## LISTED RECORDS
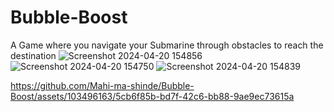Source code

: # Bubble-Boost
 A Game where you navigate your Submarine through obstacles to reach the destination
![Screenshot 2024-04-20 154856](https://github.com/Mahi-ma-shinde/Bubble-Boost/assets/103496163/84bcc75c-5a10-4c27-8607-2f63848a6dd2)
![Screenshot 2024-04-20 154750](https://github.com/Mahi-ma-shinde/Bubble-Boost/assets/103496163/86697939-9977-40e9-8bec-dd6dd32f2546)
![Screenshot 2024-04-20 154839](https://github.com/Mahi-ma-shinde/Bubble-Boost/assets/103496163/93aa6a04-8321-469e-bc84-ea18ff60f0e6)


https://github.com/Mahi-ma-shinde/Bubble-Boost/assets/103496163/5cb6f85b-bd7f-42c6-bb88-9ae9ec73615a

## EXERCISE AIM
Give back the listing word for word, minus its images.

## PROBLEM SOLUTION
Source code

: # Bubble-Boost
 A Game where you navigate your Submarine through obstacles to reach the destination
![Screenshot 2024-04-20 154856](https://github.com/Mahi-ma-shinde/Bubble-Boost/assets/103496163/84bcc75c-5a10-4c27-8607-2f63848a6dd2)
![Screenshot 2024-04-20 154750](https://github.com/Mahi-ma-shinde/Bubble-Boost/assets/103496163/86697939-9977-40e9-8bec-dd6dd32f2546)
![Screenshot 2024-04-20 154839](https://github.com/Mahi-ma-shinde/Bubble-Boost/assets/103496163/93aa6a04-8321-469e-bc84-ea18ff60f0e6)


https://github.com/Mahi-ma-shinde/Bubble-Boost/assets/103496163/5cb6f85b-bd7f-42c6-bb88-9ae9ec73615a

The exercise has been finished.